PROVIDED ENTRIES

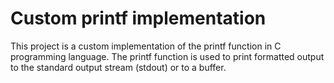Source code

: # Custom printf implementation

This project is a custom implementation of the printf function in C programming language. The printf function is used to print formatted output to the standard output stream (stdout) or to a buffer.
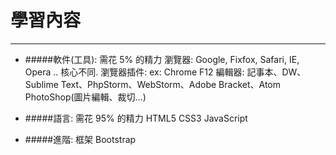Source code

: # 學習內容

---
* #####軟件(工具): 需花 5% 的精力
       瀏覽器: Google, Fixfox, Safari, IE, Opera .. 核心不同. 
       瀏覽器插件: ex: Chrome F12
       編輯器: 記事本、DW、 Sublime Text、PhpStorm、WebStorm、Adobe Bracket、Atom
       PhotoShop(圖片編輯、裁切...)
       
*  #####語言: 需花 95% 的精力
        HTML5
        CSS3
        JavaScript
            
*  #####進階:
        框架
        Bootstrap




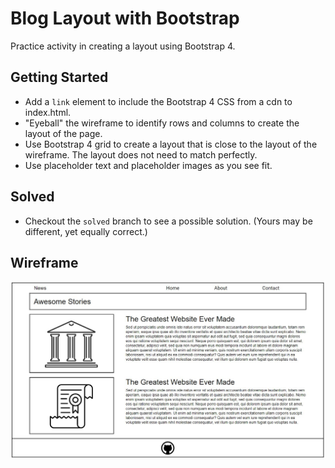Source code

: # Blog Layout with Bootstrap

Practice activity in creating a layout using Bootstrap 4.

## Getting Started

- Add a `link` element to include the Bootstrap 4 CSS from a cdn to index.html.
- "Eyeball" the wireframe to identify rows and columns to create the layout of
  the page.
- Use Bootstrap 4 grid to create a layout that is close to the layout of the
  wireframe. The layout does not need to match perfectly.
- Use placeholder text and placeholder images as you see fit.

## Solved

- Checkout the `solved` branch to see a possible solution. (Yours may be
  different, yet equally correct.)

## Wireframe

![wireframe](./wireframe.jpg)

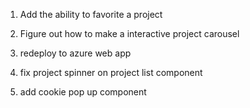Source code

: 1. Add the ability to favorite a project

2. Figure out how to make a interactive project carousel 

3. redeploy to azure web app

4. fix project spinner on project list component

5. add cookie pop up component



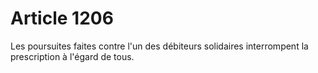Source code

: # Article 1206

Les poursuites faites contre l'un des débiteurs solidaires interrompent la prescription à l'égard de tous.
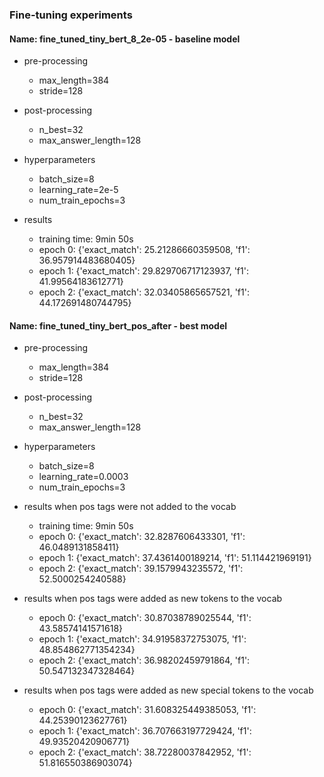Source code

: ### Fine-tuning experiments

#### Name: fine_tuned_tiny_bert_8_2e-05 - baseline model

- pre-processing
    - max_length=384
    - stride=128

- post-processing
    - n_best=32
    - max_answer_length=128

- hyperparameters
    - batch_size=8
    - learning_rate=2e-5
    - num_train_epochs=3

- results
    - training time: 9min 50s
    - epoch 0: {'exact_match': 25.21286660359508, 'f1': 36.957914483680405}
    - epoch 1: {'exact_match': 29.829706717123937, 'f1': 41.99564183612771}
    - epoch 2: {'exact_match': 32.03405865657521, 'f1': 44.172691480744795}

#### Name: fine_tuned_tiny_bert_pos_after - best model

- pre-processing
    - max_length=384
    - stride=128
- post-processing
    - n_best=32
    - max_answer_length=128

- hyperparameters
    - batch_size=8
    - learning_rate=0.0003
    - num_train_epochs=3

- results when pos tags were not added to the vocab
    - training time: 9min 50s
    - epoch 0: {'exact_match': 32.8287606433301, 'f1': 46.0489131858411}
    - epoch 1: {'exact_match': 37.4361400189214, 'f1': 51.114421969191}
    - epoch 2: {'exact_match': 39.1579943235572, 'f1': 52.5000254240588}

- results when pos tags were added as new tokens to the vocab
    - epoch 0: {'exact_match': 30.87038789025544, 'f1': 43.58574141571618}
    - epoch 1: {'exact_match': 34.91958372753075, 'f1': 48.854862771354234}
    - epoch 2: {'exact_match': 36.98202459791864, 'f1': 50.547132347328464}

- results when pos tags were added as new special tokens to the vocab
    - epoch 0: {'exact_match': 31.608325449385053, 'f1': 44.25390123627761}
    - epoch 1: {'exact_match': 36.707663197729424, 'f1': 49.93520420906771}
    - epoch 2: {'exact_match': 38.72280037842952, 'f1': 51.816550386903074}
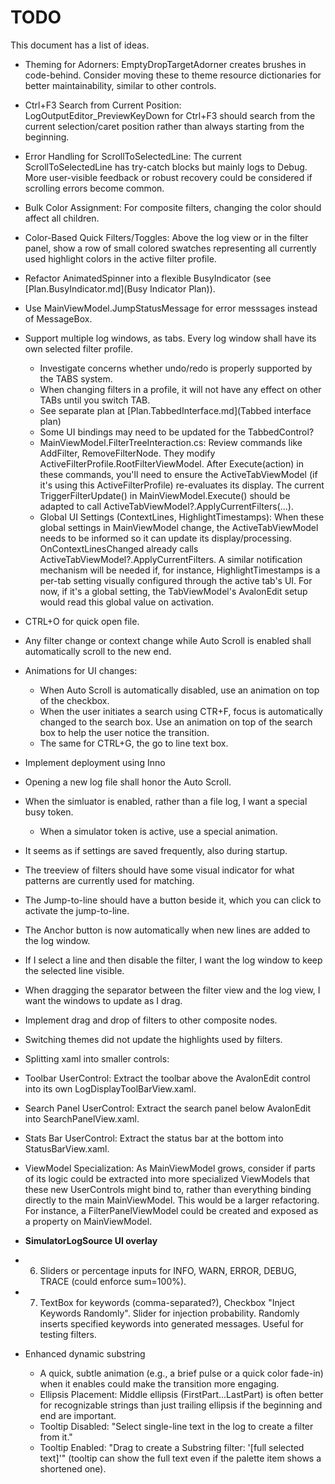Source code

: # TODO

This document has a list of ideas.

* Theming for Adorners: EmptyDropTargetAdorner creates brushes in code-behind. Consider moving these to theme resource dictionaries for better maintainability, similar to other controls.
* Ctrl+F3 Search from Current Position: LogOutputEditor_PreviewKeyDown for Ctrl+F3 should search from the current selection/caret position rather than always starting from the beginning.
* Error Handling for ScrollToSelectedLine: The current ScrollToSelectedLine has try-catch blocks but mainly logs to Debug. More user-visible feedback or robust recovery could be considered if scrolling errors become common.
* Bulk Color Assignment: For composite filters, changing the color should affect all children.
* Color-Based Quick Filters/Toggles: Above the log view or in the filter panel, show a row of small colored swatches representing all currently used highlight colors in the active filter profile.
* Refactor AnimatedSpinner into a flexible BusyIndicator (see [Plan.BusyIndicator.md](Busy Indicator Plan)).
* Use MainViewModel.JumpStatusMessage for error messsages instead of MessageBox.
* Support multiple log windows, as tabs. Every log window shall have its own selected filter profile.
    * Investigate concerns whether undo/redo is properly supported by the TABS system.
    * When changing filters in a profile, it will not have any effect on other TABs until you switch TAB.
    * See separate plan at [Plan.TabbedInterface.md](Tabbed interface plan)
    * Some UI bindings may need to be updated for the TabbedControl?
    * MainViewModel.FilterTreeInteraction.cs: Review commands like AddFilter, RemoveFilterNode. They modify ActiveFilterProfile.RootFilterViewModel. After Execute(action) in these commands, you'll need to ensure the ActiveTabViewModel (if it's using this ActiveFilterProfile) re-evaluates its display. The current TriggerFilterUpdate() in MainViewModel.Execute() should be adapted to call ActiveTabViewModel?.ApplyCurrentFilters(...).
    * Global UI Settings (ContextLines, HighlightTimestamps): When these global settings in MainViewModel change, the ActiveTabViewModel needs to be informed so it can update its display/processing. OnContextLinesChanged already calls ActiveTabViewModel?.ApplyCurrentFilters. A similar notification mechanism will be needed if, for instance, HighlightTimestamps is a per-tab setting visually configured through the active tab's UI. For now, if it's a global setting, the TabViewModel's AvalonEdit setup would read this global value on activation.
* CTRL+O for quick open file.
* Any filter change or context change while Auto Scroll is enabled shall automatically scroll to the new end.
* Animations for UI changes:
    * When Auto Scroll is automatically disabled, use an animation on top of the checkbox.
    * When the user initiates a search using CTR+F, focus is automatically changed to the search box. Use an animation on top of the search box to help the user notice the transition.
    * The same for CTRL+G, the go to line text box.
* Implement deployment using Inno
* Opening a new log file shall honor the Auto Scroll.
* When the simluator is enabled, rather than a file log, I want a special busy token.
    * When a simulator token is active, use a special animation.
* It seems as if settings are saved frequently, also during startup.
* The treeview of filters should have some visual indicator for what patterns are currently used for matching.
* The Jump-to-line should have a button beside it, which you can click to activate the jump-to-line.
* The Anchor button is now automatically when new lines are added to the log window.
* If I select a line and then disable the filter, I want the log window to keep the selected line visible.
* When dragging the separator between the filter view and the log view, I want the windows to update as I drag.
* Implement drag and drop of filters to other composite nodes.
* Switching themes did not update the highlights used by filters.
* Splitting xaml into smaller controls:
*   Toolbar UserControl: Extract the toolbar above the AvalonEdit control into its own LogDisplayToolBarView.xaml.
*   Search Panel UserControl: Extract the search panel below AvalonEdit into SearchPanelView.xaml.
*   Stats Bar UserControl: Extract the status bar at the bottom into StatusBarView.xaml.
* ViewModel Specialization: As MainViewModel grows, consider if parts of its logic could be extracted into more specialized ViewModels that these new UserControls might bind to, rather than everything binding directly to the main MainViewModel. This would be a larger refactoring. For instance, a FilterPanelViewModel could be created and exposed as a property on MainViewModel.

* **SimulatorLogSource UI overlay**
*   6. Sliders or percentage inputs for INFO, WARN, ERROR, DEBUG, TRACE (could enforce sum=100%).
*   7. TextBox for keywords (comma-separated?), Checkbox "Inject Keywords Randomly". Slider for injection probability. Randomly inserts specified keywords into generated messages. Useful for testing filters.

* Enhanced dynamic substring
    * A quick, subtle animation (e.g., a brief pulse or a quick color fade-in) when it enables could make the transition more engaging.
    * Ellipsis Placement: Middle ellipsis (FirstPart...LastPart) is often better for recognizable strings than just trailing ellipsis if the beginning and end are important.
    * Tooltip Disabled: "Select single-line text in the log to create a filter from it."
    * Tooltip Enabled: "Drag to create a Substring filter: '[full selected text]'" (tooltip can show the full text even if the palette item shows a shortened one).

ACTIVITY
Go through the entries and copy every line with "xaml".

EXERCISE RESULT
* Splitting xaml into smaller controls:
*   Toolbar UserControl: Extract the toolbar above the AvalonEdit control into its own LogDisplayToolBarView.xaml.
*   Search Panel UserControl: Extract the search panel below AvalonEdit into SearchPanelView.xaml.
*   Stats Bar UserControl: Extract the status bar at the bottom into StatusBarView.xaml.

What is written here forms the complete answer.